The Cardiff Dermatology Department is at the forefront of translational research which moves from inflammatory pathways to clinical trials that benefit patients in South Wales and internationally. The department’s clinical trial team is lead by Professor Vincent Piguet and is supported by Gladys Makuta, dermatology research nurse. Dr John Ingram, a senior lecturer and consultant, is NISCHR CRC lead for dermatology clinical trials across Wales and R&D lead for dermatology in Cardiff & Vale University Health Board.

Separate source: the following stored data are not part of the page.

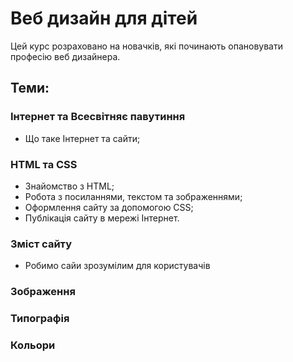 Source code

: # Веб дизайн для дітей

Цей курс розраховано на новачків, які починають опановувати професію веб дизайнера.

## Теми:

### Інтернет та Всесвітняє павутиння

- Що таке Інтернет та сайти;

### HTML та CSS

- Знайомство з HTML;
- Робота з посиланнями, текстом та зображеннями;
- Оформлення сайту за допомогою CSS;
- Публікація сайту в мережі Інтернет.

### Зміст сайту

- Робимо сайи зрозумілим для користувачів

### Зображення

### Типографія

### Кольори

###
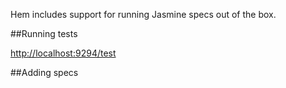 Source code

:Hem includes support for running Jasmine specs out of the box. 

##Running tests

[http://localhost:9294/test](http://localhost:9294/test)

##Adding specs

The department hosts a portfolio of investigator-initiated and commercial clinical trials. It is currently recruiting into international commercial trials testing novel small molecules and monoclonal antibody therapies for psoriasis and eczema. Recently it was involved in UK academic portfolio RCTs to improve the evidence base to treat rarer skin diseases such as pyoderma gangrenosum (STOP GAP trial) and Cardiff is a recruiting site for hELP, investigating treatments for erosive lichen planus.
The department also recruits into safety registries such as the ongoing UK BADBIR psoriasis study of biologics and systemic therapies, in order to improve patient care. Dr Ingram is developing clinical research studies to investigate hidradenitis suppurativa, a neglected chronic skin condition involving recurrent painful boils in skin fold sites such as the armpit and groin.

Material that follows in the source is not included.